Stored data entries:
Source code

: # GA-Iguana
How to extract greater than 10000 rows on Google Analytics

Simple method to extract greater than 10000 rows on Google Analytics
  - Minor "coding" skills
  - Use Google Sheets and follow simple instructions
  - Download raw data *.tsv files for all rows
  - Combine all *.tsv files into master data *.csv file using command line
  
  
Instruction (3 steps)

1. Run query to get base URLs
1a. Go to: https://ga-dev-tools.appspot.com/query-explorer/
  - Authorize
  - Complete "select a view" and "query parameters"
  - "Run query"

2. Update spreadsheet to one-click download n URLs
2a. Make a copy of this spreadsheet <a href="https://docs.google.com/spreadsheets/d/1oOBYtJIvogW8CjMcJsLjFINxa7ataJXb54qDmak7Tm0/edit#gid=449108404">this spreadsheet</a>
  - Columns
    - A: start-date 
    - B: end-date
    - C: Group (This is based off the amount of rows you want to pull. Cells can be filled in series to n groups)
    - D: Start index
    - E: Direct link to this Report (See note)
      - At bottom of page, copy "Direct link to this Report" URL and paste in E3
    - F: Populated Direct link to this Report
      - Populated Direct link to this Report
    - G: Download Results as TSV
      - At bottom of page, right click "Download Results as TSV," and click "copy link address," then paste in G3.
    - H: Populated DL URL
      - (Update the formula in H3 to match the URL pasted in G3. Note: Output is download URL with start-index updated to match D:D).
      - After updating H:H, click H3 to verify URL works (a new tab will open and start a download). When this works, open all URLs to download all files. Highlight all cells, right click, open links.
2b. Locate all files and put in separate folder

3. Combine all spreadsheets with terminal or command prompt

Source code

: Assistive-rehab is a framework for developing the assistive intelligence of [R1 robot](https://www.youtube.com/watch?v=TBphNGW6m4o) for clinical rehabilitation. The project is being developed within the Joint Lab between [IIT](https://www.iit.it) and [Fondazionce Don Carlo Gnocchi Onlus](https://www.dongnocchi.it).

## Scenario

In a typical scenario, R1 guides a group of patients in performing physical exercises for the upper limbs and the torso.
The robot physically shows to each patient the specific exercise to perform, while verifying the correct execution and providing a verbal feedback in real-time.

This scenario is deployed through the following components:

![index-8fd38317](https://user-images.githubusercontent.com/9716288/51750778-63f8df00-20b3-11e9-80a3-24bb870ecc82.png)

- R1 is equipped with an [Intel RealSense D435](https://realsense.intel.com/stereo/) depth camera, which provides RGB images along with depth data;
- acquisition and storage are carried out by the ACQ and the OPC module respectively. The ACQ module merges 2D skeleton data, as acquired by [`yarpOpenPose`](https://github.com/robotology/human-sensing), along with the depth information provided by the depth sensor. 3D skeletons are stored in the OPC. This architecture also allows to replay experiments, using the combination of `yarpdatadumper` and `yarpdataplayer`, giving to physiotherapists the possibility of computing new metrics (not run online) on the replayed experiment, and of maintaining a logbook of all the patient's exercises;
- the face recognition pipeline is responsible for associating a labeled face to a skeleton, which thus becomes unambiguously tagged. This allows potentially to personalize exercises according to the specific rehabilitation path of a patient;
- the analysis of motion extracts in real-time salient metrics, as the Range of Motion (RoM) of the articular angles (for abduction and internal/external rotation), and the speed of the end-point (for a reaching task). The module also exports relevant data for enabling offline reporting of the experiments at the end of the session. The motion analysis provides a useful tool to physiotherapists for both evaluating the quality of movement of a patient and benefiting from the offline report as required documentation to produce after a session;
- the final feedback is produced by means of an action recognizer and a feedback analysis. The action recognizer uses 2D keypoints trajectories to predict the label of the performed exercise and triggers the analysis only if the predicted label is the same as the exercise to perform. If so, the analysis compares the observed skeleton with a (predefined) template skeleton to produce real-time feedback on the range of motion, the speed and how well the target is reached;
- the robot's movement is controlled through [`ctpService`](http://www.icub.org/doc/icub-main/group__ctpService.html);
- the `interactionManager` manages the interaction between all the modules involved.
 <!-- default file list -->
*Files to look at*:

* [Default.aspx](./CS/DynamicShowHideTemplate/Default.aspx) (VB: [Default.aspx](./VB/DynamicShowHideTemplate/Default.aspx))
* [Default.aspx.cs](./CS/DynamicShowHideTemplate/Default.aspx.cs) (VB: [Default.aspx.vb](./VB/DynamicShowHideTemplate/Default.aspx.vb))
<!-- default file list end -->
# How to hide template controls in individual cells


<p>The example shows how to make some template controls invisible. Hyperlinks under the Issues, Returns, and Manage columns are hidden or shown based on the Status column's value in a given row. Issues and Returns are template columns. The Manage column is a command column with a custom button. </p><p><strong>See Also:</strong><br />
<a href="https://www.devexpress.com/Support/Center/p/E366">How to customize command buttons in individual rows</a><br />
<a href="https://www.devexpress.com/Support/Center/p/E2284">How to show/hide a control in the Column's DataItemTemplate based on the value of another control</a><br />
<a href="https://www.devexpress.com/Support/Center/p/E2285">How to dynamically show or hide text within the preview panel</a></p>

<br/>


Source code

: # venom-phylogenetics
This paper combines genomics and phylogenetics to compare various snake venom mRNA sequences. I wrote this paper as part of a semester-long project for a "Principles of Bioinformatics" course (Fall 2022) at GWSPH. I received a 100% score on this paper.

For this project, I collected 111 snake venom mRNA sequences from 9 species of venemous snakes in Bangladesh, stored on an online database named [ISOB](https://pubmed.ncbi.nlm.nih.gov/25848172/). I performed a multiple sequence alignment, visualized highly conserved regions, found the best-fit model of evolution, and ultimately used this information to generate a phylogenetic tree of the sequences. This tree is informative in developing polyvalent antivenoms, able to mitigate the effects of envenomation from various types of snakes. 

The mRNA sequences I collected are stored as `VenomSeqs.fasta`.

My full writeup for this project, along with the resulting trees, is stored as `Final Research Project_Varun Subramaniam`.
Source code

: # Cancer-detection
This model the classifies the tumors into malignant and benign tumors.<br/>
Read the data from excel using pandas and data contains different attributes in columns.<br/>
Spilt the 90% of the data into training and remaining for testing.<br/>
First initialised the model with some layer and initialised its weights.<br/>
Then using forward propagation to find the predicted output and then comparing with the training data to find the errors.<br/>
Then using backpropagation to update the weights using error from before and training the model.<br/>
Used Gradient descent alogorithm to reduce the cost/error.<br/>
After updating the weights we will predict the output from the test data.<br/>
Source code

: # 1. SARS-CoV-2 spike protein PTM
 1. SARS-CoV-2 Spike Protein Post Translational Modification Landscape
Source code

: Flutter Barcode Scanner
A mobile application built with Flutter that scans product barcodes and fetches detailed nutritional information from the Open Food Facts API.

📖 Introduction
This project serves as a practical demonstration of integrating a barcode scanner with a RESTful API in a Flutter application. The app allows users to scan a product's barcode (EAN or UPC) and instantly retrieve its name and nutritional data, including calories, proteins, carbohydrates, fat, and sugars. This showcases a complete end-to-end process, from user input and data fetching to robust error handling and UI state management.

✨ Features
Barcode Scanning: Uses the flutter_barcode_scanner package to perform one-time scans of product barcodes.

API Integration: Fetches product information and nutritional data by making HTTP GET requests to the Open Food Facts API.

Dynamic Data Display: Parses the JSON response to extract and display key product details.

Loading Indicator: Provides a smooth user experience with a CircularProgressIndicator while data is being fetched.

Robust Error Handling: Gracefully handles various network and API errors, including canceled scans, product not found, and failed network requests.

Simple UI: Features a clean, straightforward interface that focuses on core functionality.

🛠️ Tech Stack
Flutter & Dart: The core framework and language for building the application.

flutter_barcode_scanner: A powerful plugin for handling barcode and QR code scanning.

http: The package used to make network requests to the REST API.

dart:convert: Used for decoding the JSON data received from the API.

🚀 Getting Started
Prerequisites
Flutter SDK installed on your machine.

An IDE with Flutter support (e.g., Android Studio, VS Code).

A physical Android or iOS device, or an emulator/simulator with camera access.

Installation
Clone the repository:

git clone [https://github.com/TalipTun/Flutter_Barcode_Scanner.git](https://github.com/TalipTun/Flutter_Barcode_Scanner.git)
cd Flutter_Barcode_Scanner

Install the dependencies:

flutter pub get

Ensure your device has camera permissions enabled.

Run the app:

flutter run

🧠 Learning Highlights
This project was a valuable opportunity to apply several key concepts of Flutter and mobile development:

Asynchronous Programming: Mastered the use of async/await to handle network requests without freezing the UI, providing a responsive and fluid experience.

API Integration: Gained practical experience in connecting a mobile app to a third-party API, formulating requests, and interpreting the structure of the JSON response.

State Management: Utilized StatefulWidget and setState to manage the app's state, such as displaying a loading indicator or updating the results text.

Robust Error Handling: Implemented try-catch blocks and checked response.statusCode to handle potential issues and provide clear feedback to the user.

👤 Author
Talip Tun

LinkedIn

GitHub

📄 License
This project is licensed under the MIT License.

==

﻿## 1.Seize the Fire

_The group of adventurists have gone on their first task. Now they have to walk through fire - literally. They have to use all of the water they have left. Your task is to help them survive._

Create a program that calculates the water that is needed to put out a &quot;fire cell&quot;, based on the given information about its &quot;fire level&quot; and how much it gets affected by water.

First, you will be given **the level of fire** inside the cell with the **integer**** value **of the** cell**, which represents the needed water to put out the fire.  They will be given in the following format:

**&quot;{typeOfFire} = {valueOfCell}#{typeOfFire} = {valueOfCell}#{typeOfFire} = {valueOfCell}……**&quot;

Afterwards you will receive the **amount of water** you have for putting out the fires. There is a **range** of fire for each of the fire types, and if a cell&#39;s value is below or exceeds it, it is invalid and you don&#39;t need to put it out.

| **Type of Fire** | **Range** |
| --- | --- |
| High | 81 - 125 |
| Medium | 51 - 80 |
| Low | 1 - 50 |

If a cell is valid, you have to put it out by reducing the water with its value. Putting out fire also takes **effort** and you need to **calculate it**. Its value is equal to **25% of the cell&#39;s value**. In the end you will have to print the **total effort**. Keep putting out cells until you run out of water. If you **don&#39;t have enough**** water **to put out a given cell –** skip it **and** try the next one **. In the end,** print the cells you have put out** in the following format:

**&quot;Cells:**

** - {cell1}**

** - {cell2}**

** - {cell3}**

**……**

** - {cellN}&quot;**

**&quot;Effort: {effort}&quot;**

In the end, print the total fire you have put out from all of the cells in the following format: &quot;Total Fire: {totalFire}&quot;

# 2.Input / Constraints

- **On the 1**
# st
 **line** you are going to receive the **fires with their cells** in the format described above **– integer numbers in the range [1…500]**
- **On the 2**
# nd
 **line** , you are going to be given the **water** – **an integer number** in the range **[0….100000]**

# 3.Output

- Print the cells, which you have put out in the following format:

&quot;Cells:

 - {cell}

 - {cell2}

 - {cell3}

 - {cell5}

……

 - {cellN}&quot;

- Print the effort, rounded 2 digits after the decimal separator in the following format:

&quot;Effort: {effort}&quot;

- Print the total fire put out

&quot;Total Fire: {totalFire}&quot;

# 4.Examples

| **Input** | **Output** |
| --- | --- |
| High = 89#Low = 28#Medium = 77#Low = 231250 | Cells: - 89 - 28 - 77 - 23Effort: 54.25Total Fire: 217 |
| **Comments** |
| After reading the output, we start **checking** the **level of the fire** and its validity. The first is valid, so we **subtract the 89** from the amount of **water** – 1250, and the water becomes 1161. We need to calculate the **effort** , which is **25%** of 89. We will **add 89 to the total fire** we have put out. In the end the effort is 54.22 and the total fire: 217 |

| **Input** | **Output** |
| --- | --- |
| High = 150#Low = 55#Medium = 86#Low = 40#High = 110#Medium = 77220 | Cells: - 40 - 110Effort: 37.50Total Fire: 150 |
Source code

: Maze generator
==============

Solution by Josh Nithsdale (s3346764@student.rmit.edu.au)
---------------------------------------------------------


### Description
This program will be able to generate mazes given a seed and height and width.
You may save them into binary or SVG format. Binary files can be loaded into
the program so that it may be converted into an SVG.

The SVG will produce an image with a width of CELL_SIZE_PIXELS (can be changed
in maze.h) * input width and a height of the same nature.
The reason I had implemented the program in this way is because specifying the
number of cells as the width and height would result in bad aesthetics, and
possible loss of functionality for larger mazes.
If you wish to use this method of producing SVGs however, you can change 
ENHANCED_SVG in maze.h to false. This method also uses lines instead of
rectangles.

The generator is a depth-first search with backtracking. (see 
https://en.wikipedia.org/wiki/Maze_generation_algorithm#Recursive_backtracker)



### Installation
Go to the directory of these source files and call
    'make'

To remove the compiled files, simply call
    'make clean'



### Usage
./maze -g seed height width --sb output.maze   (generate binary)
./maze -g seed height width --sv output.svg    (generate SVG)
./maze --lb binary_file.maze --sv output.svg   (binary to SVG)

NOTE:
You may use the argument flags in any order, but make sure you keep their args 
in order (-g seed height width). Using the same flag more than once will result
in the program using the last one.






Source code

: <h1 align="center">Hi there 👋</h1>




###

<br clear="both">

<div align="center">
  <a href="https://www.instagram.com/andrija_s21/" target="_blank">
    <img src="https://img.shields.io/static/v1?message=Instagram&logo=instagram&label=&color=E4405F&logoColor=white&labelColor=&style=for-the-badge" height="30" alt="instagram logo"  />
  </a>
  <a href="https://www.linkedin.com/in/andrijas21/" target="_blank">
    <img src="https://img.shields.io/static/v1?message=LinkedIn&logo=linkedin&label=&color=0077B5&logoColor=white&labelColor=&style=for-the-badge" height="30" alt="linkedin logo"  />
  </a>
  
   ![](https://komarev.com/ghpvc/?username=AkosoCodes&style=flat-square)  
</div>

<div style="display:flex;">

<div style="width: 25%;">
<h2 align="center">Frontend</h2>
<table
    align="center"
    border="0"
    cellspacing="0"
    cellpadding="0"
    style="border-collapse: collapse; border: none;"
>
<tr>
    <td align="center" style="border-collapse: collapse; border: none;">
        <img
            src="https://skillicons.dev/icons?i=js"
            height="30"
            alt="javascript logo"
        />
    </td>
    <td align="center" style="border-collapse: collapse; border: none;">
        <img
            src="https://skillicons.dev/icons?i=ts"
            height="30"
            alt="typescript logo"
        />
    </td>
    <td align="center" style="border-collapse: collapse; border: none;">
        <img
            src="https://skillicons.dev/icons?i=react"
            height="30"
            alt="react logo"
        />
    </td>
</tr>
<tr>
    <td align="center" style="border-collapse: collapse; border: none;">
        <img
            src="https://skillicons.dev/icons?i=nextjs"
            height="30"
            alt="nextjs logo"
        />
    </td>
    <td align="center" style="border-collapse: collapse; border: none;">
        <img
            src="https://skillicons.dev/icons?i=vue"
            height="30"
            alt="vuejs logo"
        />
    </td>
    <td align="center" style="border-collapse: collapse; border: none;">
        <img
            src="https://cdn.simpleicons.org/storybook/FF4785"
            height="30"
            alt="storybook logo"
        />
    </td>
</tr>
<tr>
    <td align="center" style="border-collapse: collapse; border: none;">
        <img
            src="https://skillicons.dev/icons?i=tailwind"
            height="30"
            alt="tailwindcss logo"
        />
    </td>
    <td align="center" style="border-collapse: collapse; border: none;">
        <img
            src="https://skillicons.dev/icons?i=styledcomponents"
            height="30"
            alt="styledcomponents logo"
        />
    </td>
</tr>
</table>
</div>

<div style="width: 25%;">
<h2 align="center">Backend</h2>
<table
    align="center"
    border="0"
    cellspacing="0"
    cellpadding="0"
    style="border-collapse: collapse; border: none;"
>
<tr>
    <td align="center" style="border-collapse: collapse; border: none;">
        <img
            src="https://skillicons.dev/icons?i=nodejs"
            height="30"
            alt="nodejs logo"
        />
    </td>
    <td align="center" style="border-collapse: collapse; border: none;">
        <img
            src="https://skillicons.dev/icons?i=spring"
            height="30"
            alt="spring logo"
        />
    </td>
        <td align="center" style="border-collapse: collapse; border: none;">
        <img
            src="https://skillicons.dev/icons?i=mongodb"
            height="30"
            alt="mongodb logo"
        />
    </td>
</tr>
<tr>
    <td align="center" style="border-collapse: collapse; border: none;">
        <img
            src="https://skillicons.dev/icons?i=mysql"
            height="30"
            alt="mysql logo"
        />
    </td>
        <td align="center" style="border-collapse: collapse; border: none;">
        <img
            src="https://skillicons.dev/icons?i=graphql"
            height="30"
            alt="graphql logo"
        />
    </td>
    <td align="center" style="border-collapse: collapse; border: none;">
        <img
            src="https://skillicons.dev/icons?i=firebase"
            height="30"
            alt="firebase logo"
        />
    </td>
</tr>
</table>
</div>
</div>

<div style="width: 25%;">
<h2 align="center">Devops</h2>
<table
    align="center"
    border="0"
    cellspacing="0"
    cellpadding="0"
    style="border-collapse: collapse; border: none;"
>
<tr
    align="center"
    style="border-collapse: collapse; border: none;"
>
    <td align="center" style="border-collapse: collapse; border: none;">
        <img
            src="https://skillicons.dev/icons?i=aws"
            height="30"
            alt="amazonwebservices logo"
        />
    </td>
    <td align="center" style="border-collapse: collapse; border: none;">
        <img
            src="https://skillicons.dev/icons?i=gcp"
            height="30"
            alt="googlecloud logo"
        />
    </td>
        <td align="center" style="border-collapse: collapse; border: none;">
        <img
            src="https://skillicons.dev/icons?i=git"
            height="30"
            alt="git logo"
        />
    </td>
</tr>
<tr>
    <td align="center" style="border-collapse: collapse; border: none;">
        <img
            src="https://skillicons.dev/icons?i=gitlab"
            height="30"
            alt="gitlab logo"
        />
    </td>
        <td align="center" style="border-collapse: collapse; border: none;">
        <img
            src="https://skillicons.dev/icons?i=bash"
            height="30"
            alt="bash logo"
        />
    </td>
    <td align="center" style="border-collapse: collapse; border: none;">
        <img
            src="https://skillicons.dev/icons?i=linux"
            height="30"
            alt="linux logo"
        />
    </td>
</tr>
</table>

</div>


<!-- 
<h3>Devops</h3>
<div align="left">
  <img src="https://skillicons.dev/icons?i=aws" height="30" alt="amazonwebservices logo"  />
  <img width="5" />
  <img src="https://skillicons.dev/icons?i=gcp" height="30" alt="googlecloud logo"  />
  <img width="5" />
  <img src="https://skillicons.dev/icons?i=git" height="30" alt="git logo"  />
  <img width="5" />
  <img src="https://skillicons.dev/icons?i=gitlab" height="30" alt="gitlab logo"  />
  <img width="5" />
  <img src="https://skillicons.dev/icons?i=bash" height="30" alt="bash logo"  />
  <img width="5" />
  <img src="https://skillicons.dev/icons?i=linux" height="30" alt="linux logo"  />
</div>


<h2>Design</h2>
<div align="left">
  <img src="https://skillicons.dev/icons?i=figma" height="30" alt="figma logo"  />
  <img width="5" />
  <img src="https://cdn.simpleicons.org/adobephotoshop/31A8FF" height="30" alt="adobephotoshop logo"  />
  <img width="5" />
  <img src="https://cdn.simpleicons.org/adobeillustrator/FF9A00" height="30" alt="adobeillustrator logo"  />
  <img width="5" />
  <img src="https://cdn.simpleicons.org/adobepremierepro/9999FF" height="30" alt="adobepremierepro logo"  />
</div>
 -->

[ACTIVITY]: Only lines holding the word "react" are wanted, so copy each of them from the records above.

[TASK SOLUTION]:
            src="https://skillicons.dev/icons?i=react"
            alt="react logo"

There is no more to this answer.